Some of our ideas for combatting poverty in our community. We posted them on the wall yesterday and refined them today.

I don’t like “visioning.” My experiences with it up to now have been disappointing at best. I much prefer brainstorming, and it needs to be with people who are open to ideas.

The process I went through in the last two days with Children First/Communities in Schools was very much a brainstorming session with a ton of positive energy and people from a variety of backgrounds.

I’ve been involved too many times with groups of people who want to help “those poor people,” whose intentions are good but who have no experience living in poverty. I encountered a lot of them when my kids were little and I was poor. I had to subscribe to their ideas or I was a problem mom.

It’s easy to tell someone her son needs therapy, but it loses something when you tell a low-wage working mother she has to take two hours off every Wednesday afternoon — without pay — to get him there. It’s easy for people who’ve never been poor to think they know what it’s like, but it’s better to listen to people who are poor describe their everyday struggles and work toward solutions with them, respecting them as equals.

The solutions we come up with have to work for the people we’re trying to help. Most poor people do have jobs, and those jobs don’t pay them while they’re in a parenting workshop or at a clinic. We need real solutions and we need them to be where and when people can use them.

You can’t say you’re giving children a safe place for recreation when the park and their neighborhood are separated by a four-lane highway.

That’s why I was glad to hear so many of the solutions today involve going into the neighborhoods with services at community centers that are run by people in the community. There was a suggestion of child-care cooperatives that would offer training in early childhood brain development and appropriate activities to the people who will care for children.

A lot of small nonprofits are duplicating services instead of collaborating, and one group today decided to build a coalition of service providers — nonprofits and the Department of Social Services — that communicates so all our services reach the right people, and we can build partnerships to offer stronger solutions.

We had lots of ideas for mentoring — one-on-one services that I believe in. One of my favorite ideas was for every new parent to get a visit from a nurse, doula or grandmother-type who could answer questions and guide the new parents to any services they might need. This is especially important for first-time parents, who might have little or no experience caring for infants. Nothing helps like a little self-confidence, especially when it’s paired with a telephone number they can call if the baby won’t stop crying and they need a break.

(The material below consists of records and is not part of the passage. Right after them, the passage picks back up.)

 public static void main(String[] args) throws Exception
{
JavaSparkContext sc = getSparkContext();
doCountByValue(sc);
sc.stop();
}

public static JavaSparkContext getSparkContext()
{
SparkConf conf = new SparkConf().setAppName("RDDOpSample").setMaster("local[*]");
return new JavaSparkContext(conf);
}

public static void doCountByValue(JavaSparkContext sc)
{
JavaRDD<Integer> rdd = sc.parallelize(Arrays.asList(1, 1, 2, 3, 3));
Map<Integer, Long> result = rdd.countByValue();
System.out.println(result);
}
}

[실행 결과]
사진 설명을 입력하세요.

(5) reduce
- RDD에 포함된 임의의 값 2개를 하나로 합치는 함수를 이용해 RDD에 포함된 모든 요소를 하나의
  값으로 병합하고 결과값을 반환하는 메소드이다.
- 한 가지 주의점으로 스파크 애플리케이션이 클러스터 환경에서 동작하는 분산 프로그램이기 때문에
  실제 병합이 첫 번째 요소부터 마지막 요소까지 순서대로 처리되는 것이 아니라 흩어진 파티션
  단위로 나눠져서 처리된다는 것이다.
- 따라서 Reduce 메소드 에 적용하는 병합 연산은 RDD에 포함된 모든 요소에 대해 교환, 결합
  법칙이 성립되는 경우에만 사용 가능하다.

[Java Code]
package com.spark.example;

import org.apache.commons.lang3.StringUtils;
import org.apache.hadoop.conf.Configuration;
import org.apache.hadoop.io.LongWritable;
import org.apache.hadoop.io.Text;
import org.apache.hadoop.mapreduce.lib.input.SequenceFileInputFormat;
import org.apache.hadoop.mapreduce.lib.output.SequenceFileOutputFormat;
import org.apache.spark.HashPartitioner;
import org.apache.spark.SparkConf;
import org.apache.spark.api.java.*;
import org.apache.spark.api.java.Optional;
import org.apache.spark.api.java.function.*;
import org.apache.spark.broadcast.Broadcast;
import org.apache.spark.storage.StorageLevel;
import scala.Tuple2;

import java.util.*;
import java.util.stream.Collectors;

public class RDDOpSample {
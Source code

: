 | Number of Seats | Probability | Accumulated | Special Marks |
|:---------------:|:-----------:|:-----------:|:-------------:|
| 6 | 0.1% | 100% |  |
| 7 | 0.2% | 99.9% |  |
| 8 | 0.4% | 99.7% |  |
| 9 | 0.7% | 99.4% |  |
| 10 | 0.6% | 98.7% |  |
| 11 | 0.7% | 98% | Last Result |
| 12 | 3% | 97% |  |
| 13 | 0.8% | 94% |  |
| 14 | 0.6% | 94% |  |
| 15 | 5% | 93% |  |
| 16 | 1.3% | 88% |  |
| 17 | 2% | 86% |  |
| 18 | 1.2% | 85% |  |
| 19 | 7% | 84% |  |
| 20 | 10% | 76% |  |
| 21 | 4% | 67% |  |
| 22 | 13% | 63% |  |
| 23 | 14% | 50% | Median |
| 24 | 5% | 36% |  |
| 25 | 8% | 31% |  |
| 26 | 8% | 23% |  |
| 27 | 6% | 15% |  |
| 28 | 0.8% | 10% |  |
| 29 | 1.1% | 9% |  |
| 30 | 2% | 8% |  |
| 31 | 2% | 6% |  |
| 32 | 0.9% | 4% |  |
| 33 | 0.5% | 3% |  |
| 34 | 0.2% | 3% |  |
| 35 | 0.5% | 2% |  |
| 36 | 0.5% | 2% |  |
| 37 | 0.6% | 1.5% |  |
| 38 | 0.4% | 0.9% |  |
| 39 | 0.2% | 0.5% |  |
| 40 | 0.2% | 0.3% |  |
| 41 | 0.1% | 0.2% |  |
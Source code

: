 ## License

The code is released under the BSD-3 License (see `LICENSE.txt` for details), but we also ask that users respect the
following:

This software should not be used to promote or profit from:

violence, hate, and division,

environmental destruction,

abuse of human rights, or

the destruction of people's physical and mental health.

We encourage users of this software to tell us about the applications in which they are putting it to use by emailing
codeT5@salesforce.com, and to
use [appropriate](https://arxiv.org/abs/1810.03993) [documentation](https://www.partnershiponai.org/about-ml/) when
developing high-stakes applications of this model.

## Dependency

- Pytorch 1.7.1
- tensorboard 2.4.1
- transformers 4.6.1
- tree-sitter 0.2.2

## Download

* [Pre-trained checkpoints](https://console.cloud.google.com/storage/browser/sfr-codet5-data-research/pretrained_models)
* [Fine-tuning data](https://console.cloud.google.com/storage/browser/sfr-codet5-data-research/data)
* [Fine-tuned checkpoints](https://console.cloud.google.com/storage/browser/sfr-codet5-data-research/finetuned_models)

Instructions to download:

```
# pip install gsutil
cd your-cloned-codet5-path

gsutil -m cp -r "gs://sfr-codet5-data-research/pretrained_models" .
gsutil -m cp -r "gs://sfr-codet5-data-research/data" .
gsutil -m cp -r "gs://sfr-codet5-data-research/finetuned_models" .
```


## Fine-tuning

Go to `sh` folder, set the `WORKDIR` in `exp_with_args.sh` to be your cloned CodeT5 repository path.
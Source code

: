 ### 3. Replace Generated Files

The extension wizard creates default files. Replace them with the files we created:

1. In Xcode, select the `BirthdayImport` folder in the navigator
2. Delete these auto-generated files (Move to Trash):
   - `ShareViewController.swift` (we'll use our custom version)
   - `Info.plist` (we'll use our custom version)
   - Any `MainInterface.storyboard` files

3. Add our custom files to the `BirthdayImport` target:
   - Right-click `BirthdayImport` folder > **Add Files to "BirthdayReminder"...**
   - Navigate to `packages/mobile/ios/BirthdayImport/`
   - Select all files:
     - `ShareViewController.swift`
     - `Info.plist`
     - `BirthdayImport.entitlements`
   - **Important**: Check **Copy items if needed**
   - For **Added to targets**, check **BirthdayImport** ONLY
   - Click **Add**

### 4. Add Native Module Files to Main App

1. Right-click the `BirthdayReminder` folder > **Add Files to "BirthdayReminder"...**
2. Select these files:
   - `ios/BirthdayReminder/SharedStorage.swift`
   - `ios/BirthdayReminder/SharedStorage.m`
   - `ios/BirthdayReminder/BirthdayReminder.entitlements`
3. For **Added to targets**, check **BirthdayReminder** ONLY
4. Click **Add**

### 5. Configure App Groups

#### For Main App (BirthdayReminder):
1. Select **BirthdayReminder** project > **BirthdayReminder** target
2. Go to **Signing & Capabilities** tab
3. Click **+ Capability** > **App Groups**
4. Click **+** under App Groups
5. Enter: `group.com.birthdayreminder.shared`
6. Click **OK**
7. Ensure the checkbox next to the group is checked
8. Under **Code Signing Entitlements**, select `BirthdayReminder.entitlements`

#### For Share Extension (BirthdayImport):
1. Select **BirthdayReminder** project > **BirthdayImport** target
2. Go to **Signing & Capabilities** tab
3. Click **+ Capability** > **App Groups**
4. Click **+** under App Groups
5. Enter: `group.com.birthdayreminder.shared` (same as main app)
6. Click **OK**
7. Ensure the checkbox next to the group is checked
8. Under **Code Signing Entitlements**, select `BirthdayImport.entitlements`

Women who became mothers as teenagers make good mentors for teen moms. They make even better mentors for teenagers who are at risk of getting pregnant before they finish school. You’re more likely to trust somebody who’s been where you’re thinking of going than a middle-aged white woman with a degree in social work or psychology. That person can be the one behind the young woman with the real-life experience. I call it a positive chain reaction.

We also talked about getting funding from city and county governments for small programs and working with state lawmakers to change outdated or unreasonable rules and regulations. We aim to engage people in the community in these efforts.

Too many government programs have taken away the ability of people to advocate for themselves; we want to give that back to people who receive services.

No one of the ideas we came up with during the last two days will eliminate child poverty in Buncombe County, but it is a step in the right direction. I believe we can reduce poverty by helping people improve their communities and giving the skills and the self-confidence to become civic leaders and bring about real change.